The world's first global red-list of soil organisms, released April 15, finds 20 percent of 1,758 assessed species at extinction risk; another 20 percent are data-deficient.
The Guardian and BBC led with the charismatic underground fauna — bats, pangolins — and buried the statutory first in a middle paragraph.
X foregrounded the 59 percent figure — soil hosts most of life on Earth — and treated the earthworm as a species more consequential than the panda.
The International Union for Conservation of Nature, in partnership with Conservation International, released the first global Red List assessment of soil organisms on April 15 — 1,758 species across earthworms, nematodes, mites, springtails, bacteria, and fungi. [1] Twenty percent are classified at risk of extinction. Another 20 percent are data-deficient — a category that, in IUCN taxonomy, usually resolves upward when the data arrives. [2] The assessment is, in plain terms, the first time the kingdom that hosts an estimated 59 percent of all life on Earth has been audited on the same spreadsheet as whales and elephants. [3]

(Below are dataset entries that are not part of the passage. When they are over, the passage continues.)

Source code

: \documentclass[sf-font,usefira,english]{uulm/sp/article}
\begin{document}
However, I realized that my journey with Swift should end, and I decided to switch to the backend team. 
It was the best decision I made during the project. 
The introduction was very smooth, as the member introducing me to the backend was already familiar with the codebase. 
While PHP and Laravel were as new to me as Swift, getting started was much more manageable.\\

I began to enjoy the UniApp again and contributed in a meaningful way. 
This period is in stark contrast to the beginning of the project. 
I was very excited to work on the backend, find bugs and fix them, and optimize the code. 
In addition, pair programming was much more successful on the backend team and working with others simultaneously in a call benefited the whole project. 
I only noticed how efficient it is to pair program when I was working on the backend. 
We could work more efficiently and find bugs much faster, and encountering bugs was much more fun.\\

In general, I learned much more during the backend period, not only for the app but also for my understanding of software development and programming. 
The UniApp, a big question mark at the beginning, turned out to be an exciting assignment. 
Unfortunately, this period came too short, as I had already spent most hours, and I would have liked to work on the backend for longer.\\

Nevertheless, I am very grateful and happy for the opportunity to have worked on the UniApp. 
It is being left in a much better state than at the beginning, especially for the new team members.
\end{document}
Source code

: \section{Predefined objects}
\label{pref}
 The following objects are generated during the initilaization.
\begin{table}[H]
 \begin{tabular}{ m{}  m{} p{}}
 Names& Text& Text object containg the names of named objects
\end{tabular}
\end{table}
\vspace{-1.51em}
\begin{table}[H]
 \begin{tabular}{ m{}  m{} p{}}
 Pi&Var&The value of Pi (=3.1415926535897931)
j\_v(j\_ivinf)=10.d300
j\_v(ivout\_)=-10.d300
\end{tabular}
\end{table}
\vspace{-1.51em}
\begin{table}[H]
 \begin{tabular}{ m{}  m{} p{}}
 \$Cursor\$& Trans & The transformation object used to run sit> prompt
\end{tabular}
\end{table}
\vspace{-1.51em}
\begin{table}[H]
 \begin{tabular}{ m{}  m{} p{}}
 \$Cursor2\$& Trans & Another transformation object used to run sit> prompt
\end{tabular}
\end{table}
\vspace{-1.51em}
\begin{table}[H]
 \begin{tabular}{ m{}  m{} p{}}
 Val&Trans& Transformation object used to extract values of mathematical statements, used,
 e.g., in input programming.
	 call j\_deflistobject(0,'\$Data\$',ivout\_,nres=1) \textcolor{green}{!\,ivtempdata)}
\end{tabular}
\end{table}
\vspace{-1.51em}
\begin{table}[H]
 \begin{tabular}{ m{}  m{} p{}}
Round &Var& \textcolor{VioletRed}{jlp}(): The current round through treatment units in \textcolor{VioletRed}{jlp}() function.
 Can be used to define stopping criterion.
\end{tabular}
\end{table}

The number to hold alongside the 20 percent is the 59. Soil is not a habitat inside the biosphere. It is, by biomass and species count, most of the biosphere — the thing the rest of the biosphere stands on and eats from. Until Wednesday, the Red List had catalogued trees (38 percent at risk), fungi partially, birds comprehensively, amphibians painfully. The ground those categories live on had not been on the list at all. [4]
The drivers the assessment names are familiar: agricultural intensification, pesticide load, sealing under concrete, climate-driven moisture change. The method is the news — a common framework that can now be compared edition-to-edition, the way the terrestrial vertebrate list has been since 1964. A category cannot be protected until it has been counted. The 20 percent figure means the enforcement tools that already exist for Endangered species — CITES appendices, national recovery plans, habitat carve-outs — now apply to a set of organisms policy has always assumed would be there.
Soil health is no longer an agricultural-policy subject. It is now, for the first time, a conservation-policy one.